What is needed
Set out exactly, line by line, the stretch of data below that begins at the line containing "and financial information." and ends at the line containing "User's full name.", with both ends kept.
######
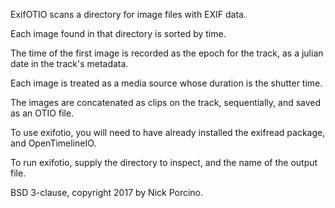 ExifOTIO scans a directory for image files with EXIF data.

Each image found in that directory is sorted by time.

The time of the first image is recorded as the epoch for the track, as a julian date in the track's metadata.

Each image is treated as a media source whose duration is the shutter time.

The images are concatenated as clips on the track, sequentially, and saved as an OTIO file.

To use exifotio, you will need to have already installed the exifread package, and OpenTimelineIO.

To run exifotio, supply the directory to inspect, and the name of the output file.

BSD 3-clause, copyright 2017 by Nick Porcino.


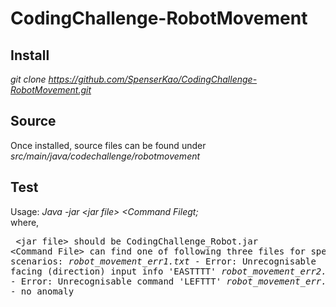 # CodingChallenge-RobotMovement

## Install
_git clone https://github.com/SpenserKao/CodingChallenge-RobotMovement.git_
  
## Source
Once installed, source files can be found under _src/main/java/codechallenge/robotmovement_

## Test
   Usage: _Java -jar &lt;jar file&gt; &lt;Command Filegt;_<br/>
	 where, 
	 <pre>
		&lt;jar file&gt; should be CodingChallenge_Robot.jar
		&lt;Command File&gt; can find one of following three files for specific scenarios:
			_robot_movement_err1.txt_ - Error: Unrecognisable facing (direction) input info 'EASTTTT'
			_robot_movement_err2.txt_ - Error: Unrecognisable command 'LEFTTT'
			_robot_movement_err.txt_ - no anomaly	
	</pre>
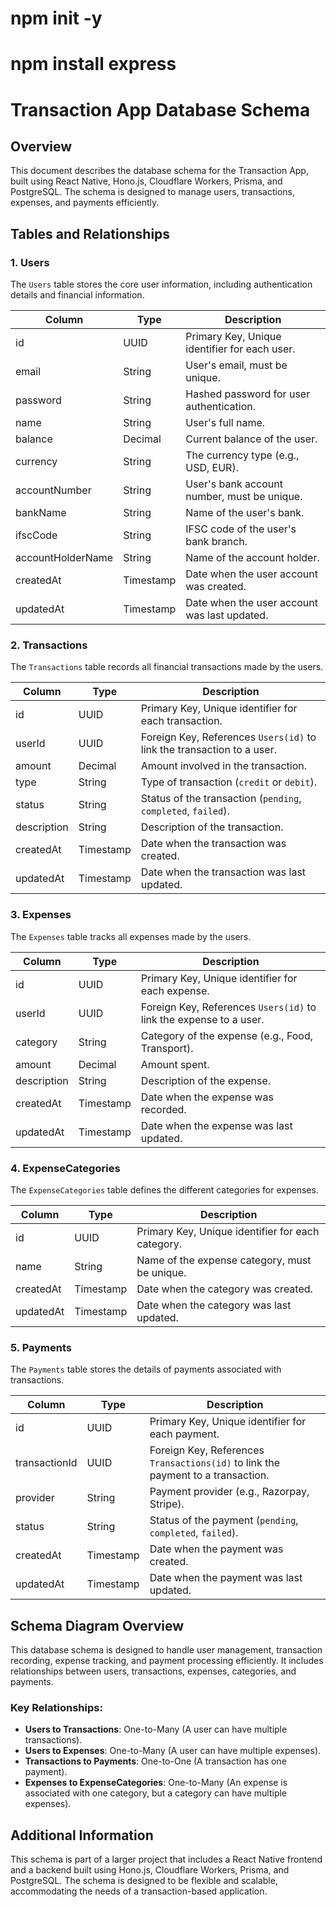 # npm init -y

# npm install express

# Transaction App Database Schema

## Overview

This document describes the database schema for the Transaction App, built using React Native, Hono.js, Cloudflare Workers, Prisma, and PostgreSQL. The schema is designed to manage users, transactions, expenses, and payments efficiently.

## Tables and Relationships

### 1. Users

The `Users` table stores the core user information, including authentication details and financial information.

| Column            | Type      | Description                                   |
| ----------------- | --------- | --------------------------------------------- |
| id                | UUID      | Primary Key, Unique identifier for each user. |
| email             | String    | User's email, must be unique.                 |
| password          | String    | Hashed password for user authentication.      |
| name              | String    | User's full name.                             |
| balance           | Decimal   | Current balance of the user.                  |
| currency          | String    | The currency type (e.g., USD, EUR).           |
| accountNumber     | String    | User's bank account number, must be unique.   |
| bankName          | String    | Name of the user's bank.                      |
| ifscCode          | String    | IFSC code of the user's bank branch.          |
| accountHolderName | String    | Name of the account holder.                   |
| createdAt         | Timestamp | Date when the user account was created.       |
| updatedAt         | Timestamp | Date when the user account was last updated.  |

### 2. Transactions

The `Transactions` table records all financial transactions made by the users.

| Column      | Type      | Description                                                            |
| ----------- | --------- | ---------------------------------------------------------------------- |
| id          | UUID      | Primary Key, Unique identifier for each transaction.                   |
| userId      | UUID      | Foreign Key, References `Users(id)` to link the transaction to a user. |
| amount      | Decimal   | Amount involved in the transaction.                                    |
| type        | String    | Type of transaction (`credit` or `debit`).                             |
| status      | String    | Status of the transaction (`pending`, `completed`, `failed`).          |
| description | String    | Description of the transaction.                                        |
| createdAt   | Timestamp | Date when the transaction was created.                                 |
| updatedAt   | Timestamp | Date when the transaction was last updated.                            |

### 3. Expenses

The `Expenses` table tracks all expenses made by the users.

| Column      | Type      | Description                                                        |
| ----------- | --------- | ------------------------------------------------------------------ |
| id          | UUID      | Primary Key, Unique identifier for each expense.                   |
| userId      | UUID      | Foreign Key, References `Users(id)` to link the expense to a user. |
| category    | String    | Category of the expense (e.g., Food, Transport).                   |
| amount      | Decimal   | Amount spent.                                                      |
| description | String    | Description of the expense.                                        |
| createdAt   | Timestamp | Date when the expense was recorded.                                |
| updatedAt   | Timestamp | Date when the expense was last updated.                            |

### 4. ExpenseCategories

The `ExpenseCategories` table defines the different categories for expenses.

| Column    | Type      | Description                                       |
| --------- | --------- | ------------------------------------------------- |
| id        | UUID      | Primary Key, Unique identifier for each category. |
| name      | String    | Name of the expense category, must be unique.     |
| createdAt | Timestamp | Date when the category was created.               |
| updatedAt | Timestamp | Date when the category was last updated.          |

### 5. Payments

The `Payments` table stores the details of payments associated with transactions.

| Column        | Type      | Description                                                                      |
| ------------- | --------- | -------------------------------------------------------------------------------- |
| id            | UUID      | Primary Key, Unique identifier for each payment.                                 |
| transactionId | UUID      | Foreign Key, References `Transactions(id)` to link the payment to a transaction. |
| provider      | String    | Payment provider (e.g., Razorpay, Stripe).                                       |
| status        | String    | Status of the payment (`pending`, `completed`, `failed`).                        |
| createdAt     | Timestamp | Date when the payment was created.                                               |
| updatedAt     | Timestamp | Date when the payment was last updated.                                          |

## Schema Diagram Overview

This database schema is designed to handle user management, transaction recording, expense tracking, and payment processing efficiently. It includes relationships between users, transactions, expenses, categories, and payments.

### Key Relationships:

- **Users to Transactions**: One-to-Many (A user can have multiple transactions).
- **Users to Expenses**: One-to-Many (A user can have multiple expenses).
- **Transactions to Payments**: One-to-One (A transaction has one payment).
- **Expenses to ExpenseCategories**: One-to-Many (An expense is associated with one category, but a category can have multiple expenses).

## Additional Information

This schema is part of a larger project that includes a React Native frontend and a backend built using Hono.js, Cloudflare Workers, Prisma, and PostgreSQL. The schema is designed to be flexible and scalable, accommodating the needs of a transaction-based application.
######
Task answer
The `Users` table stores the core user information, including authentication details and financial information.

| Column            | Type      | Description                                   |
| ----------------- | --------- | --------------------------------------------- |
| id                | UUID      | Primary Key, Unique identifier for each user. |
| email             | String    | User's email, must be unique.                 |
| password          | String    | Hashed password for user authentication.      |
| name              | String    | User's full name.                             |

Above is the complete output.